A meditação possibilita esses vislumbres da realidade, fugazes mas indubitáveis, com que ocasionalmente somos presenteados: momentos em que captamos quem somos na realidade e para que estamos neste mundo.

Estou convencido de que mais de oitenta por cento da nossa atividade mental – e é provável que esteja a ser avarento nesta proporção – é totalmente irrelevante e prescindível, ou mesmo, contraproducente. É muito mais saudável pensar menos e confiar mais na intuição, no primeiro impulso.

No Ocidente, vivemos num mundo demasiado intelectualizado. Para fazermos frente a este intelectualismo generalizado e exacerbado, é preciso despertar o mestre interior que cada um de nós tem dentro de si, e finalmente deixá-lo falar. (…) O mestre interior não diz nada que não saibamos; recorda-nos o que já sabemos, põe diante de nós a evidência para que sorriamos.

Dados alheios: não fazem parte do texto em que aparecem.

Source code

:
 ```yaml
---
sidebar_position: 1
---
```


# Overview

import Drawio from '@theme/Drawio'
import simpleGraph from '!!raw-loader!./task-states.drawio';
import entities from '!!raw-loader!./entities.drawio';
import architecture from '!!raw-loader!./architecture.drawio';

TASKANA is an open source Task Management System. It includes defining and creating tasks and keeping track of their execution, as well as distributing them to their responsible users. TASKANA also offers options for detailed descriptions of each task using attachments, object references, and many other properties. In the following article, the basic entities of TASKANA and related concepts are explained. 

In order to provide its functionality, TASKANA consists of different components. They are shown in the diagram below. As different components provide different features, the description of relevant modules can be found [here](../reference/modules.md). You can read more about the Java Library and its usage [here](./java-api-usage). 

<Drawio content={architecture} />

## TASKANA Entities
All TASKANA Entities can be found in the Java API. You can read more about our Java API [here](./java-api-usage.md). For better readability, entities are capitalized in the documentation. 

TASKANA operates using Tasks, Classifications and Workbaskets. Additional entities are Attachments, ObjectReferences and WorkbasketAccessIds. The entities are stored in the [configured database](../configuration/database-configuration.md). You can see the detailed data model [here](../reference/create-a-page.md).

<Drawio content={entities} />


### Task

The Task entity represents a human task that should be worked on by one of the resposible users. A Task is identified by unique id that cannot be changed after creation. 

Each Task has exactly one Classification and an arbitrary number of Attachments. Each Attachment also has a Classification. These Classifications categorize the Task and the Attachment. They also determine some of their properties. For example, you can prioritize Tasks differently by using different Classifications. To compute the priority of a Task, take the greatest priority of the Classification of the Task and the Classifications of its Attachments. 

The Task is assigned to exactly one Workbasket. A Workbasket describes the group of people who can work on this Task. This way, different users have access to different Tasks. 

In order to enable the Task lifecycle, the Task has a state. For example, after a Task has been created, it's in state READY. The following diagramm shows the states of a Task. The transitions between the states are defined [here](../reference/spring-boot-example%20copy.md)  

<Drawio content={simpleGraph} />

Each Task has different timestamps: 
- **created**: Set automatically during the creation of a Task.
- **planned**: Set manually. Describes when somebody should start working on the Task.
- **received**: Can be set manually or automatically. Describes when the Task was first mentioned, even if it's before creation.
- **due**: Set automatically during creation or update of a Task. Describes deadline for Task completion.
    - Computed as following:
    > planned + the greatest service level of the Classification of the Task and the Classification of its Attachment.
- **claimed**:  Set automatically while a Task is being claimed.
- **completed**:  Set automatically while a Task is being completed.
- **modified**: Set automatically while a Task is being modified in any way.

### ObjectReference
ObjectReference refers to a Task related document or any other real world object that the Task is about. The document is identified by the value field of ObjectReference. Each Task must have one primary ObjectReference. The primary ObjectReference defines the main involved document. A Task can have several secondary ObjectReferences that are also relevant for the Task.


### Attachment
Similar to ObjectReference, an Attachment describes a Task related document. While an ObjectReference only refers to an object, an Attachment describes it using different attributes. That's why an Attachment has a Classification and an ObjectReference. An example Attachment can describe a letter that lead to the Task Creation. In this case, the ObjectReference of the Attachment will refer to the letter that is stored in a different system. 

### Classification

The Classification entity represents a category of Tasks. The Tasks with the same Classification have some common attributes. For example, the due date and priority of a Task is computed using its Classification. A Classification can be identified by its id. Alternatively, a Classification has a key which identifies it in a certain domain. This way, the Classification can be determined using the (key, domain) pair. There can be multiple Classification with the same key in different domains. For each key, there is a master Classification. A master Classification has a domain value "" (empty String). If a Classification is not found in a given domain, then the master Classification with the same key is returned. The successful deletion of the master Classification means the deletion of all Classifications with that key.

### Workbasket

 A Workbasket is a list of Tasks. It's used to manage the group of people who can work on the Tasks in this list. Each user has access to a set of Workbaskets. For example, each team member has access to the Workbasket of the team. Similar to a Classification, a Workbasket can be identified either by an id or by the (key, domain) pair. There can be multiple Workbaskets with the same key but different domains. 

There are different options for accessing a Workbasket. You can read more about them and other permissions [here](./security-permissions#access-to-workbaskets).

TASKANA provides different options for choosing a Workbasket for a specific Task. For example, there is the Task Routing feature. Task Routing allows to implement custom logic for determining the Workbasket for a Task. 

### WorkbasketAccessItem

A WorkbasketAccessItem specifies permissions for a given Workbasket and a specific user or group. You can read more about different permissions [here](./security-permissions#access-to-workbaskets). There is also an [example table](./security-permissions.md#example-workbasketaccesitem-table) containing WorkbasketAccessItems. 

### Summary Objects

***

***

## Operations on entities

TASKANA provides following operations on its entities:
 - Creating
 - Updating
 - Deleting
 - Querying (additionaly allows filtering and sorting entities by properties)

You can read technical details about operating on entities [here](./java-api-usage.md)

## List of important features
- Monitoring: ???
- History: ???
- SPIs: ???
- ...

Os maus hábitos derrubam-se na meditação por mera observação e através de um sorriso amável. Olhar e sorrir é a chave para a transformação.

Não estou a dizer que sorrir perante a adversidade seja o mais espontâneo; mas é, sem dúvida, o mais inteligente e sensato. E direi porquê: reagir diante da dor com animosidade é a melhor maneira de transformá-la em sofrimento. Em contrapartida, sorrir diante dela é uma forma de neutralizar o seu veneno. Ninguém irá discutir que a dor é desagradável, mas aceitar o desagradável e entregar-se-lhe sem resistência é o modo para que se torne menos desagradável. O que nos faz sofrer são as nossas resistências à realidade.

A dor é o nosso mestre principal. A lição da realidade – que é a única digna de ser ouvida – não a aprendemos sem dor. Na minha perspetiva, a meditação nada tem a ver com um hipotético estado de placidez, como tantos o entendem. Trata-se sobretudo de deixar-se trabalhar pela dor, de lidar pacificamente com ela. Por isso, a meditação é a arte da rendição.

A nós, seres humanos, caracteriza-nos um desmedido afã por possuir coisas, ideias, pessoas... Somos insaciáveis! Quanto menos somos, mais queremos ter. Ao contrário, a meditação ensina que, quando nada se possui, mais oportunidades se dão ao ser.

Quanto mais nos observarmos a nós próprios, mais se desmoronará o que acreditamos que somos e menos saberemos quem somos. Temos de manter-nos nessa ignorância, de suportá-la, de nos tornarmos amigos dela, de aceitarmos que estamos perdidos e de que temos andado a vaguear sem rumo.

Fazer meditação é colocar-se justamente nesse preciso instante: tens sido um vagabundo, mas podes converter-te num peregrino. Queres?